Extracted records:

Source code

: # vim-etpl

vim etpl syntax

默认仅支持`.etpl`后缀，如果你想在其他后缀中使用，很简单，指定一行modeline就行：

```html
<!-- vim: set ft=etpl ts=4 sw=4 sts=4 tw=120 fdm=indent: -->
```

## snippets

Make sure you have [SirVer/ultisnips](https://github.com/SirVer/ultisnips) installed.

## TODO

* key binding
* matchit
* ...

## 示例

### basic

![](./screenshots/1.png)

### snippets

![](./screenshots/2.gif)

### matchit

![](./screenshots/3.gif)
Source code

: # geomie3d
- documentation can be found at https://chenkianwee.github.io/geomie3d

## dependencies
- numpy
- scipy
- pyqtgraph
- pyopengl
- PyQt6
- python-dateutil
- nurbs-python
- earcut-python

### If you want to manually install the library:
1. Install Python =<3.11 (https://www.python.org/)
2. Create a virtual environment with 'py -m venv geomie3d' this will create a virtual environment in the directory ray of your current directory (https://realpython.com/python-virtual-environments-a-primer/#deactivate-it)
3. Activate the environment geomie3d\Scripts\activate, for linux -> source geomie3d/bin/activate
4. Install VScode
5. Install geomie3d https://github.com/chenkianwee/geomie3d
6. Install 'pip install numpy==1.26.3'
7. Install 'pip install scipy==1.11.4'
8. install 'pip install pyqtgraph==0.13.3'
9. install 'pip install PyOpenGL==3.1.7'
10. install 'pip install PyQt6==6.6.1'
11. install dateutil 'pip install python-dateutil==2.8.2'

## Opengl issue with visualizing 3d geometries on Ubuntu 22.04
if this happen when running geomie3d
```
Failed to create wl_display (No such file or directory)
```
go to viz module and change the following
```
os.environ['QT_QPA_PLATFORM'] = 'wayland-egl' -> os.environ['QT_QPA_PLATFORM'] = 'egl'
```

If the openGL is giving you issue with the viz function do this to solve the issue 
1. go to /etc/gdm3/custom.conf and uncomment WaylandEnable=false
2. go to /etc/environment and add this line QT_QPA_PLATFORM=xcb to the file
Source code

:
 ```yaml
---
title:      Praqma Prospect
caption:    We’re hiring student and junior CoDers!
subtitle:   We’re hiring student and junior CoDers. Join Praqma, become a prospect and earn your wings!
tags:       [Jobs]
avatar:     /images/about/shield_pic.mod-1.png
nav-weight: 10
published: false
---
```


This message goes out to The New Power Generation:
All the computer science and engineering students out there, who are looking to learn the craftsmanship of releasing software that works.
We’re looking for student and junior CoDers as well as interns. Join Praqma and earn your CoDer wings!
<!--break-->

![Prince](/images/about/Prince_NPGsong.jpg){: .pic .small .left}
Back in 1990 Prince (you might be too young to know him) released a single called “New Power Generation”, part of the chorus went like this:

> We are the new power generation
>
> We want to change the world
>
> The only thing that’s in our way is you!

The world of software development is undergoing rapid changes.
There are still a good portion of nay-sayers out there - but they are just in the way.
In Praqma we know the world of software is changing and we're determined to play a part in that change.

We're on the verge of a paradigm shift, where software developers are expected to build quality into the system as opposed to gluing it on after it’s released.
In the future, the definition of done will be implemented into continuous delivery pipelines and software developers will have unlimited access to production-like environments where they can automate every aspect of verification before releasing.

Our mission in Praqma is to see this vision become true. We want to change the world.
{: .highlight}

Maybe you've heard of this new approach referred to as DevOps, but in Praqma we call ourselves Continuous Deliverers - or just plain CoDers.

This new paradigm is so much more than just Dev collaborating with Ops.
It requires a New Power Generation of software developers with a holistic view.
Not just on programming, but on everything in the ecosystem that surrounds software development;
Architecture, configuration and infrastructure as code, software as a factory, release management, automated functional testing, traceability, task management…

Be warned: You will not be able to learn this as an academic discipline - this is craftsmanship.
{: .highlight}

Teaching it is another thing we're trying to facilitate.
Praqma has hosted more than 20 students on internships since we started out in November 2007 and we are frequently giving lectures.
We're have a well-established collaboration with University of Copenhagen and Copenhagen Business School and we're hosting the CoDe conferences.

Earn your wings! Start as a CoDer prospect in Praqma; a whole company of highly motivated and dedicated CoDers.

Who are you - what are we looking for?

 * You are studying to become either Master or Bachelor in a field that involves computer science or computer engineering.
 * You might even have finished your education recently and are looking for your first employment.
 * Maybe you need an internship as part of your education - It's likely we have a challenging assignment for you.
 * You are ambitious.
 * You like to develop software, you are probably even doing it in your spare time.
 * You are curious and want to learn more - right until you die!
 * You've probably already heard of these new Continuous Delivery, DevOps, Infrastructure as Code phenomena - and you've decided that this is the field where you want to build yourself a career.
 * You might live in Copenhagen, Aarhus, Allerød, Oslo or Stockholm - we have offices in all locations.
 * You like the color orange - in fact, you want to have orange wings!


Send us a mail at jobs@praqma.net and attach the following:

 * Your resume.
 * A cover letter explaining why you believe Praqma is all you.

* _Work order_
Would you set down all of the entries again, word for word?

* _Answer for the task_
Source code

: # vim-etpl

vim etpl syntax

默认仅支持`.etpl`后缀，如果你想在其他后缀中使用，很简单，指定一行modeline就行：

```html
<!-- vim: set ft=etpl ts=4 sw=4 sts=4 tw=120 fdm=indent: -->
```

## snippets

Make sure you have [SirVer/ultisnips](https://github.com/SirVer/ultisnips) installed.

## TODO

* key binding
* matchit
* ...

## 示例

### basic

![](./screenshots/1.png)

### snippets

![](./screenshots/2.gif)

### matchit

![](./screenshots/3.gif)
Source code

: # geomie3d
- documentation can be found at https://chenkianwee.github.io/geomie3d

## dependencies
- numpy
- scipy
- pyqtgraph
- pyopengl
- PyQt6
- python-dateutil
- nurbs-python
- earcut-python

### If you want to manually install the library:
1. Install Python =<3.11 (https://www.python.org/)
2. Create a virtual environment with 'py -m venv geomie3d' this will create a virtual environment in the directory ray of your current directory (https://realpython.com/python-virtual-environments-a-primer/#deactivate-it)
3. Activate the environment geomie3d\Scripts\activate, for linux -> source geomie3d/bin/activate
4. Install VScode
5. Install geomie3d https://github.com/chenkianwee/geomie3d
6. Install 'pip install numpy==1.26.3'
7. Install 'pip install scipy==1.11.4'
8. install 'pip install pyqtgraph==0.13.3'
9. install 'pip install PyOpenGL==3.1.7'
10. install 'pip install PyQt6==6.6.1'
11. install dateutil 'pip install python-dateutil==2.8.2'

## Opengl issue with visualizing 3d geometries on Ubuntu 22.04
if this happen when running geomie3d
```
Failed to create wl_display (No such file or directory)
```
go to viz module and change the following
```
os.environ['QT_QPA_PLATFORM'] = 'wayland-egl' -> os.environ['QT_QPA_PLATFORM'] = 'egl'
```

If the openGL is giving you issue with the viz function do this to solve the issue 
1. go to /etc/gdm3/custom.conf and uncomment WaylandEnable=false
2. go to /etc/environment and add this line QT_QPA_PLATFORM=xcb to the file
Source code

:
 ```yaml
---
title:      Praqma Prospect
caption:    We’re hiring student and junior CoDers!
subtitle:   We’re hiring student and junior CoDers. Join Praqma, become a prospect and earn your wings!
tags:       [Jobs]
avatar:     /images/about/shield_pic.mod-1.png
nav-weight: 10
published: false
---
```


This message goes out to The New Power Generation:
All the computer science and engineering students out there, who are looking to learn the craftsmanship of releasing software that works.
We’re looking for student and junior CoDers as well as interns. Join Praqma and earn your CoDer wings!
<!--break-->

![Prince](/images/about/Prince_NPGsong.jpg){: .pic .small .left}
Back in 1990 Prince (you might be too young to know him) released a single called “New Power Generation”, part of the chorus went like this:

> We are the new power generation
>
> We want to change the world
>
> The only thing that’s in our way is you!

The world of software development is undergoing rapid changes.
There are still a good portion of nay-sayers out there - but they are just in the way.
In Praqma we know the world of software is changing and we're determined to play a part in that change.

We're on the verge of a paradigm shift, where software developers are expected to build quality into the system as opposed to gluing it on after it’s released.
In the future, the definition of done will be implemented into continuous delivery pipelines and software developers will have unlimited access to production-like environments where they can automate every aspect of verification before releasing.

Our mission in Praqma is to see this vision become true. We want to change the world.
{: .highlight}

Maybe you've heard of this new approach referred to as DevOps, but in Praqma we call ourselves Continuous Deliverers - or just plain CoDers.

This new paradigm is so much more than just Dev collaborating with Ops.
It requires a New Power Generation of software developers with a holistic view.
Not just on programming, but on everything in the ecosystem that surrounds software development;
Architecture, configuration and infrastructure as code, software as a factory, release management, automated functional testing, traceability, task management…

Be warned: You will not be able to learn this as an academic discipline - this is craftsmanship.
{: .highlight}

Teaching it is another thing we're trying to facilitate.
Praqma has hosted more than 20 students on internships since we started out in November 2007 and we are frequently giving lectures.
We're have a well-established collaboration with University of Copenhagen and Copenhagen Business School and we're hosting the CoDe conferences.

Earn your wings! Start as a CoDer prospect in Praqma; a whole company of highly motivated and dedicated CoDers.

Who are you - what are we looking for?

 * You are studying to become either Master or Bachelor in a field that involves computer science or computer engineering.
 * You might even have finished your education recently and are looking for your first employment.
 * Maybe you need an internship as part of your education - It's likely we have a challenging assignment for you.
 * You are ambitious.
 * You like to develop software, you are probably even doing it in your spare time.
 * You are curious and want to learn more - right until you die!
 * You've probably already heard of these new Continuous Delivery, DevOps, Infrastructure as Code phenomena - and you've decided that this is the field where you want to build yourself a career.
 * You might live in Copenhagen, Aarhus, Allerød, Oslo or Stockholm - we have offices in all locations.
 * You like the color orange - in fact, you want to have orange wings!


Send us a mail at jobs@praqma.net and attach the following:

 * Your resume.
 * A cover letter explaining why you believe Praqma is all you.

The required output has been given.